Painting by Daniel Gerhartz
Long ago, in a far off land, there lived a noble king. The king and his wife had an extensive orchard full of every fruit one could imagine: pears, plums, apples, peaches, apricots, cherries, and the like. This fruit was picked by the king's servants and made into jellies, jams, and preserves. In accordance to the proportion of this orchard, nearly everyone in the kingdom would enjoy the jellies, jams, or preserves at some point. Everyone but the prince, that is.
The prince had decided from an early age that he would not eat of the fruit of the orchard. He detested anything but meat and potatoes at meals. The prince also detested people, especially his tutor, who tried diligently to teach the lad his history, geography, affairs of state, geometry, and plain logic. But the prince would only scoff at his tutor as if the learned man knew nothing—when in fact, it was the prince who knew very little, yet believed in his heart that he was too intelligent to bother with studies and learning.
Now the prince had a sister, a rather ordinary girl with an extraordinarily kind heart. She felt so ashamed of her foolish brother that she often sat for the tutor, learning her brother's lessons, as if to make up for his rudeness. So it happened that the princess grew in knowledge and wisdom, as well as in diligence and kindness, while the prince grew petulant, indifferent, and unbearable.

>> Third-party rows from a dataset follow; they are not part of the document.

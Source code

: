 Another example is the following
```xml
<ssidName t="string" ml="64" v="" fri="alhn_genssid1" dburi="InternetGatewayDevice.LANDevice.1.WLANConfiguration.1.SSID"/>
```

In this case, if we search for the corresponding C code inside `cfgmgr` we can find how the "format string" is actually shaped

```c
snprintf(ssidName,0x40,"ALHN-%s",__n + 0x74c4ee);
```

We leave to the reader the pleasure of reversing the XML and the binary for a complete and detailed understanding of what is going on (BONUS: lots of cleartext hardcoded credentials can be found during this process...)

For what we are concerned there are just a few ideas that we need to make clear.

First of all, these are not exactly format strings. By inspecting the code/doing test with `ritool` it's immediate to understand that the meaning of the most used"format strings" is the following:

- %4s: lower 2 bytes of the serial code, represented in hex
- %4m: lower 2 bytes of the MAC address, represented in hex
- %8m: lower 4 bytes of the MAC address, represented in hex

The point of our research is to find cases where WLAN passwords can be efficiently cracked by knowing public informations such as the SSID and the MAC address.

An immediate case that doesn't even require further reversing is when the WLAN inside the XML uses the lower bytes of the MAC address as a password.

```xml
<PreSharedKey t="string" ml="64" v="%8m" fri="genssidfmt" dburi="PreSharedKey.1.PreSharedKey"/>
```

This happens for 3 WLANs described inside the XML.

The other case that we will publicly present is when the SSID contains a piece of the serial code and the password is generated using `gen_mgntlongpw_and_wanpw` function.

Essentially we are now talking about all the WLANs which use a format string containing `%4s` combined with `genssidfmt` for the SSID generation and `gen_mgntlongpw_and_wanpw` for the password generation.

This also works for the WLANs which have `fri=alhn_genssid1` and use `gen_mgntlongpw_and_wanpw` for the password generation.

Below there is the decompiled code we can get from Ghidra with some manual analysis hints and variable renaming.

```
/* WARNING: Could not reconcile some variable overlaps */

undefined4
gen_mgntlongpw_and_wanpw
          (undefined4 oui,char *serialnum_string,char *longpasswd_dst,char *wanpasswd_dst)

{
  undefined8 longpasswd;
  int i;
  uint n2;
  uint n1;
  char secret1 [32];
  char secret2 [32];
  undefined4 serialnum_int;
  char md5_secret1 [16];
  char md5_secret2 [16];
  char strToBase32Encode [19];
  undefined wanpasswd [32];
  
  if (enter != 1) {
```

Many seasons came and went in this way, when one Autumn, a bedraggled old woman came to the castle gate. In her gnarled hands was a large, empty basket. She asked the servant who tended the gate if the king could spare a poor soul some of the tantalising fruit hanging over the orchard walls. The servant took pity on her and led her into the orchard. He said the woman might pick as much fruit as her basket would hold. She did pick as much as her basket could hold, but she did something more. For this woman was an enchantress who held the power to bless and the power to curse. When the gatekeeper had gone back to his post, the wrinkled woman held out her hands and set a blessing over the orchard, whoever ate of its fruit would be wise and kind. Then, she hobbled out of the orchard, her basket well-laden, and went along her way.
The years spun on and the kingdom was more calm and contented than ever. The king and queen, princess and tutor, servants and subjects grew wiser and kinder the more they ate of the fruit of the orchard. But the prince seemed to rot and grow rank. He was the same selfish, indifferent, greedy prince he had always been—in spite of his parents' best efforts to direct him otherwise.
It happened that the old king died one night, at the prodigious age of one hundred and one. So there was great mourning throughout the land. Men came from far and wide to pay their respects to the wise and gentle king. But the crafty prince took advantage of this outpouring of grief, charging high prices to travellers staying at any lodging on royal land. The king was not even decently entombed before the prince's iron rule was felt. Taxes were raised outrageously. Farmers had to give the new king a half share of their crops, as most of them used royal fields to cultivate their produce.
During this unhappy time, the princess eloped with the tutor, seeking refuge in another kingdom. In a few years the old queen also died, and the kingdom continued to be hard-pressed by the tyrant king. On the eve of the Great Harvest, a stooped woman, wizened by years, came to the castle gate. In her hands was a large, empty basket. She begged the gatekeeper for some of the aromatic fruit from the castle orchard, for she had given the king every last bit of her small garden's potatoes in tribute. The gatekeeper's expression was sorrowful as he said he could not allow anyone into the royal orchard. Though the king himself never ate the fruit of the trees, neither would he share it, even with his many servants and subjects. He would rather the beautiful fruit rot on the ground or be eaten by birds, than give his treasure to anyone besides himself.
And so at last, the evil king's doom came. The knobbly old woman went on her way, passing by the orchard as she left. She was indeed the enchantress who had blessed the fruit-trees long, long ago. Now she raised her swaying old arms and spoke a curse over the orchard—that the owner of the trees would die by their fruit. This punishment seemed unlikely to take ever place, given that the king never ate of the orchard. The kingdom began to dwindle over the ensuing years, as many of the tenants sought refuge in other lands.
After a long while, not even the servants of the castle remained, deeming poverty and exile better than being governed by brutality and foolishness. So the king was left alone. Having never learnt any of his lessons, and rashly thinking he knew everything, the king knew not how to prepare even a simple meal. Though he loathed the fruit of the orchard, he became so hungry once his larder was empty, that he wandered the rows of trees in the garden, seeking the least wretched fruit he could find. He espied a withered plum hanging within easy reach. Perhaps its being dried out would make the flavour more bearable, he thought. He popped the plum into his mouth, chewed once and began to swallow the fruit. But having always refused the fruit and his lessons, he did not know that plums have a pit in their centre. The pit lodged in the king's throat, choking him so that he fell to the ground, gasping for air. He died alone in the middle of his orchard, in the heart of his empty kingdom.
And what became of the gnarled enchantress? They say that she went on to the neighbouring kingdom where the princess and tutor lived. There she blessed the couple's cottage garden, that they might live out their days in satisfying labour and generosity.